What to Say to Disarm a Narcissist
When dealing with a narcissist, it can clearly be difficult to know what to say to shut them down. With that in mind (along with the phrases from Joye above), here are a few things you can say when a narcissist tries to bait you into confrontation.
- “I don’t agree with you, but you have a right to have your opinion. I also have a right to mine.”
- “You are certainly entitled to your opinion. I know it seems right to you, and I know that you wholeheartedly believe it.”
- “We can agree to disagree.”
- “We will work on this together.”
- “Let me ask your advice on this. How would you handle this particular situation?”
- “I hear what you’re saying.”
- “I’m sorry you feel that way.”
- “I just want you to know how I feel.”
- “I have no right to control how you see me.”
- “I see that you are [insert emotion].”
- “Everything is OK.”
- “This has nothing to do with the matter at hand.”
- “Your recollection of events differs greatly from mine.”
- “Your response is noted.”
- “Thanks for letting me know your thoughts; I’ll consider them.”
- “Thank you for sharing your opinion.”
- “I’m willing to work this out, but I am not willing to be insulted or yelled at.”
- “I’d like to maintain a respectful working relationship.”
- “I’m happy to consider your wishes and preferences, and I would like the same from you.”
- “I understand that you’re upset and disappointed, and I’m willing to listen to your thoughts and feelings.”
- “I know you are used to taking charge and making things go your way, and you take pride in that. It’s great to have that kind of savvy in certain situations. But it’s not OK for you to dismiss my opinion or my feelings. I know you may be too upset to talk about this right now. I suggest we postpone our conversation until you’ve had a chance to calm down.”
- “I can accept your faulty perception of me.”
- “I accept that this is how you feel.”
- “Your anger is not my responsibility.”
- “It seems like you have given this a lot of thought.”
- “I trust that we’ll handle this situation.”
A Few Final Notes on Dealing With a Narcissist
Again, while walking away (momentarily or for good) is the ideal way to respond to a narcissist, that can be easier said than done — especially when complicated family dynamics are involved, or the narcissist is someone in your workplace. If you must engage with a narcissist, keep the following considerations in mind.
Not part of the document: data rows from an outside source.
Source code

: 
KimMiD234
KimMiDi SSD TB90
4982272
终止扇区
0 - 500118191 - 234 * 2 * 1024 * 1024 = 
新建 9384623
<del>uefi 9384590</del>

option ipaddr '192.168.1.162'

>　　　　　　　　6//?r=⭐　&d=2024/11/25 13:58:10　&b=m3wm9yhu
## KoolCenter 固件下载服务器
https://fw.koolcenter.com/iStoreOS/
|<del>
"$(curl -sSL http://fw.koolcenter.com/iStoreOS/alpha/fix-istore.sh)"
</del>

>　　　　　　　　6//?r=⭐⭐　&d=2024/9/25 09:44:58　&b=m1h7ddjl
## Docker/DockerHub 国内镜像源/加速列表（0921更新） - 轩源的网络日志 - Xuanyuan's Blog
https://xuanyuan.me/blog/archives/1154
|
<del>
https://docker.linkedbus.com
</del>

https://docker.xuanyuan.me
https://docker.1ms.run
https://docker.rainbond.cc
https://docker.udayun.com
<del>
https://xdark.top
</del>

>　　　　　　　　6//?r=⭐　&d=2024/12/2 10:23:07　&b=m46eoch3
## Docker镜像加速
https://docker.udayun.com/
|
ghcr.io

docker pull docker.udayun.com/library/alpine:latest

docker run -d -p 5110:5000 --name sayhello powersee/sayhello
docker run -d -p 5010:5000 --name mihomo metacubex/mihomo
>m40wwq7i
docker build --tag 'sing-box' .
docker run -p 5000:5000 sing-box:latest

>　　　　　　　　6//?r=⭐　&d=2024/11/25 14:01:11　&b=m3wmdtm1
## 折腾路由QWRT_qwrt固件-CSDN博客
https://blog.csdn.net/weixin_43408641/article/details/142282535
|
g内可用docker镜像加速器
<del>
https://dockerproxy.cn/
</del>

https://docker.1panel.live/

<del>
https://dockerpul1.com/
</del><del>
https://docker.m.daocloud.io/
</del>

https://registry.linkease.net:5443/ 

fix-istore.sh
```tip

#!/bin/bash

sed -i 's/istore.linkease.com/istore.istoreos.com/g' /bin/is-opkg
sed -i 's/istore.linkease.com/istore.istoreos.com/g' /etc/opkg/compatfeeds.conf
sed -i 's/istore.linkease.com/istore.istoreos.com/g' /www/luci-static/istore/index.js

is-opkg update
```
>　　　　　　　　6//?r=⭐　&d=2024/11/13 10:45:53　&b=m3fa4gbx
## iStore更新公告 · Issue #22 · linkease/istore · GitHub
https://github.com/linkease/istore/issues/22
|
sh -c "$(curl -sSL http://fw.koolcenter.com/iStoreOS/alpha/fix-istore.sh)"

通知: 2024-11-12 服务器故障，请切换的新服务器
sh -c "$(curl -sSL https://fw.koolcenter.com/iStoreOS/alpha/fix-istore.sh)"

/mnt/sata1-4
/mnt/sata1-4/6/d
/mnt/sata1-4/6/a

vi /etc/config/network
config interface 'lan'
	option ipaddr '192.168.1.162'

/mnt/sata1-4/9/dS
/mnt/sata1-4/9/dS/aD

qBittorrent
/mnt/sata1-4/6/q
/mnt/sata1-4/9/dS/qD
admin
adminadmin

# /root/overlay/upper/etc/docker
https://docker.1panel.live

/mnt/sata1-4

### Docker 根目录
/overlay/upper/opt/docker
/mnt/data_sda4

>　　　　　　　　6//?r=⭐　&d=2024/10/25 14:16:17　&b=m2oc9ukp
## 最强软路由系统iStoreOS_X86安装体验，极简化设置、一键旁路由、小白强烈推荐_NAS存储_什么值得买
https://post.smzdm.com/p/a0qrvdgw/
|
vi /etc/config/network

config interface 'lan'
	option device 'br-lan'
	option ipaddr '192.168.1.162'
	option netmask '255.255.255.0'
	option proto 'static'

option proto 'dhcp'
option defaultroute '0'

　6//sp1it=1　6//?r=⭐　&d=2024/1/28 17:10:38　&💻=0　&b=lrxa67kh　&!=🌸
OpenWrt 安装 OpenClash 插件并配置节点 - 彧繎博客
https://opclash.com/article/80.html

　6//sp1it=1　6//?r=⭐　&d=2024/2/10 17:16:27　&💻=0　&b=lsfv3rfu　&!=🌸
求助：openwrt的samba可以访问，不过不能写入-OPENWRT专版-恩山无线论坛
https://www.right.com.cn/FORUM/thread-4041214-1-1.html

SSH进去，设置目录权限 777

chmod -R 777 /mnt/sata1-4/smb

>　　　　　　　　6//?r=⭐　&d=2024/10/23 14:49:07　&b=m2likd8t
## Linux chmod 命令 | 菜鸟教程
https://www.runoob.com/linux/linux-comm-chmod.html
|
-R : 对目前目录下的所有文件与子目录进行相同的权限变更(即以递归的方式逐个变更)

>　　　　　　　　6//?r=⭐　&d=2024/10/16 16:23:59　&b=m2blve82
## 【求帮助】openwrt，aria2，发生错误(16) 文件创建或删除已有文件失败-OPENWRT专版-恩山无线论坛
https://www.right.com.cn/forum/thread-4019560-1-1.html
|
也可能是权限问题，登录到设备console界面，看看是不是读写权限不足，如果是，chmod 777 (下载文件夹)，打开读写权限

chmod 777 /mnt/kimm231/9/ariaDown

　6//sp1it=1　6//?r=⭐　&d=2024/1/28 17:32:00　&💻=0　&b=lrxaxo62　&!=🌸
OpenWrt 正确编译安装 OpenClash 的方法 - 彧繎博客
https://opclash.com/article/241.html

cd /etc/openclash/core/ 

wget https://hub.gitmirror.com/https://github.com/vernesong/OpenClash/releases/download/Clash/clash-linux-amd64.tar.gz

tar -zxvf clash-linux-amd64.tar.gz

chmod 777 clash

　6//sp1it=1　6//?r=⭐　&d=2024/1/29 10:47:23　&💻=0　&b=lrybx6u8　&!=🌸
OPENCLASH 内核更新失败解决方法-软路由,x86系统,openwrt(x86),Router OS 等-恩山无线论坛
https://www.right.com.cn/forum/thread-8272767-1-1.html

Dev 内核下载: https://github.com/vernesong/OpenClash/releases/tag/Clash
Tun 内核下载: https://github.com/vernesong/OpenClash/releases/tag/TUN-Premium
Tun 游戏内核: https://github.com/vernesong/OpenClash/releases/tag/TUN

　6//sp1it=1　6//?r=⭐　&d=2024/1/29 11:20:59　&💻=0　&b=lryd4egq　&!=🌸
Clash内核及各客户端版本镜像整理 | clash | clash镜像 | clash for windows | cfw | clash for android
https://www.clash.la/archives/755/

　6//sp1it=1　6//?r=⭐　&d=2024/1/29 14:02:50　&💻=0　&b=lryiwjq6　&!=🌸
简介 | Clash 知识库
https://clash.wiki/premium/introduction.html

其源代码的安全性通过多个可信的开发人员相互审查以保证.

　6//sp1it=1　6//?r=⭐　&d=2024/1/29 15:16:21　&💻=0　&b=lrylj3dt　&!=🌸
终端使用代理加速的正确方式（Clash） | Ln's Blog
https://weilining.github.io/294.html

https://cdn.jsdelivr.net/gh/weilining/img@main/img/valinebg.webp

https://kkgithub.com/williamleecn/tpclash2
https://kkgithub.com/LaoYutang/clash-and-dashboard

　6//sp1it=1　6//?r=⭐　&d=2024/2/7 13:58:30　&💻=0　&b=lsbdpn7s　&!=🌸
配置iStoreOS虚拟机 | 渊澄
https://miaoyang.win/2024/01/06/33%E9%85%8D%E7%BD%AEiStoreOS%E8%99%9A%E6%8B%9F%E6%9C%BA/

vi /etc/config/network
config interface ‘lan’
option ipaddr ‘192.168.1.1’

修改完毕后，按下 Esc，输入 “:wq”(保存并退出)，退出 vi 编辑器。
- A narcissist isn’t going to accept blame or culpability for creating tension. That’s just not the way they’re wired. Their ego won’t allow it. So, the end goal here shouldn’t be to get them to apologize or admit blame; it should be to diffuse the situation at hand.
- A narcissist is going to do everything they can to bait you into arguing with them — not so you can see each other’s perspectives, but so they can try to manipulate you into agreeing with theirs. As hard as it can be, try not to let them suck you into talking in circles with them.
- A narcissist may fly into a narcissistic rage from the slightest provocation if their ego gets bruised. Inward signs of narcissistic rage include passive aggression, resentment, entitlement, and biting sarcasm. Outward signs may include screaming, personal attacks, blame-shifting, and other cruel and harmful behavior such as physical abuse. If you ever feel as though you’re in the presence of a person in narcissistic rage who is a threat to you, themselves, or anyone else, call 911 or your local emergency number.